Exercise aim: Each record should be given again exactly as it appears, with no image included.

Given records:
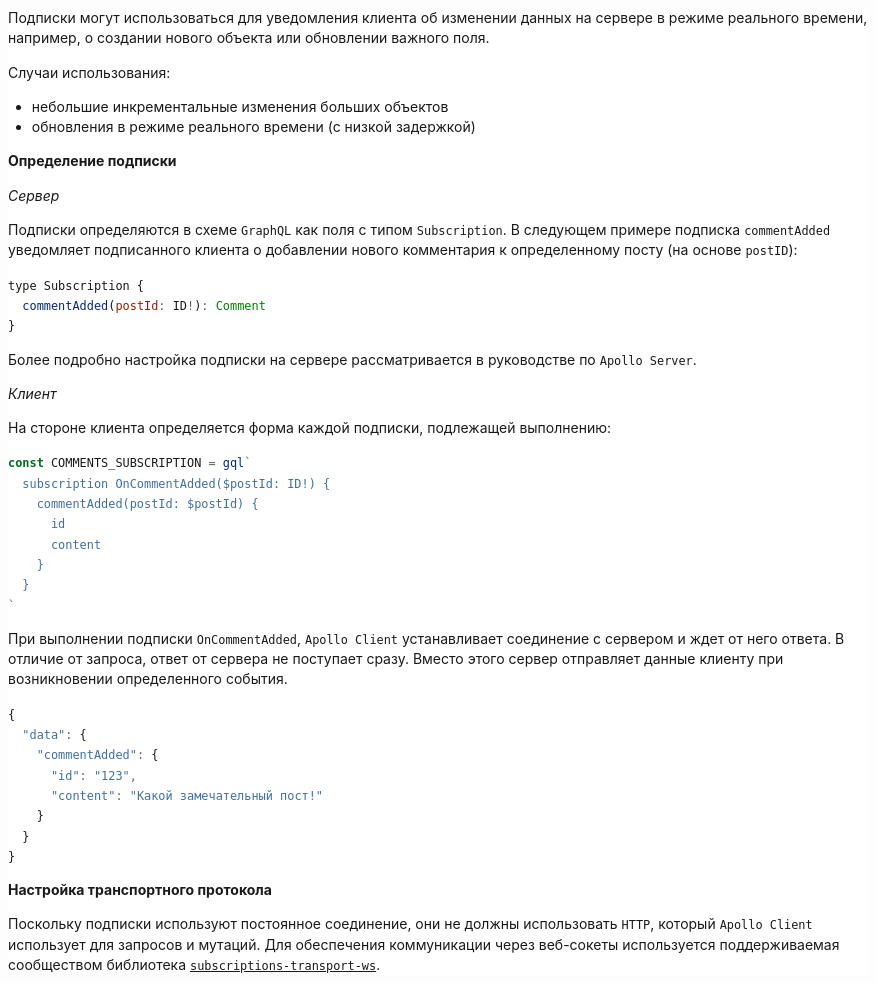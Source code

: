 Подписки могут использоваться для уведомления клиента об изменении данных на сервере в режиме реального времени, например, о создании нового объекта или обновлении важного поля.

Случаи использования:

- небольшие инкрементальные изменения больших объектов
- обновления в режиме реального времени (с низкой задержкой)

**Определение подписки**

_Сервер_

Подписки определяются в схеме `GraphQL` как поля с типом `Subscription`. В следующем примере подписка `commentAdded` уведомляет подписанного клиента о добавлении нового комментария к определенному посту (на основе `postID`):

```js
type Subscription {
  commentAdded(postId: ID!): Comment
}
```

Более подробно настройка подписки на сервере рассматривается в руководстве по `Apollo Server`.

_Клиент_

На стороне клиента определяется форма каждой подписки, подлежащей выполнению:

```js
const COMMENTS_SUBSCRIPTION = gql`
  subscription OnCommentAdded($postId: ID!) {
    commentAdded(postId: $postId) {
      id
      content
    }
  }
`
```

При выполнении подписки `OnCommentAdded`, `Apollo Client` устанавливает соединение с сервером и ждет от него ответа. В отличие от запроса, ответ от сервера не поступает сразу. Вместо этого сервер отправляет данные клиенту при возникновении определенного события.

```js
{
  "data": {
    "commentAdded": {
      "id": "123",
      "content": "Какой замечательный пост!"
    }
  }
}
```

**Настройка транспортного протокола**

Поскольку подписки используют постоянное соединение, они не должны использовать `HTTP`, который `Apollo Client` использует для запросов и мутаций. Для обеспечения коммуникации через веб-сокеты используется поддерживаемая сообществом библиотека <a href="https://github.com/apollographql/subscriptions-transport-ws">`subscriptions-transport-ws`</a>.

Task output:
Source code

: Подписки могут использоваться для уведомления клиента об изменении данных на сервере в режиме реального времени, например, о создании нового объекта или обновлении важного поля.

Случаи использования:

- небольшие инкрементальные изменения больших объектов
- обновления в режиме реального времени (с низкой задержкой)

**Определение подписки**

_Сервер_

Подписки определяются в схеме `GraphQL` как поля с типом `Subscription`. В следующем примере подписка `commentAdded` уведомляет подписанного клиента о добавлении нового комментария к определенному посту (на основе `postID`):

```js
type Subscription {
  commentAdded(postId: ID!): Comment
}
```

Более подробно настройка подписки на сервере рассматривается в руководстве по `Apollo Server`.

_Клиент_

На стороне клиента определяется форма каждой подписки, подлежащей выполнению:

```js
const COMMENTS_SUBSCRIPTION = gql`
  subscription OnCommentAdded($postId: ID!) {
    commentAdded(postId: $postId) {
      id
      content
    }
  }
`
```

При выполнении подписки `OnCommentAdded`, `Apollo Client` устанавливает соединение с сервером и ждет от него ответа. В отличие от запроса, ответ от сервера не поступает сразу. Вместо этого сервер отправляет данные клиенту при возникновении определенного события.

```js
{
  "data": {
    "commentAdded": {
      "id": "123",
      "content": "Какой замечательный пост!"
    }
  }
}
```

**Настройка транспортного протокола**

Поскольку подписки используют постоянное соединение, они не должны использовать `HTTP`, который `Apollo Client` использует для запросов и мутаций. Для обеспечения коммуникации через веб-сокеты используется поддерживаемая сообществом библиотека <a href="https://github.com/apollographql/subscriptions-transport-ws">`subscriptions-transport-ws`</a>.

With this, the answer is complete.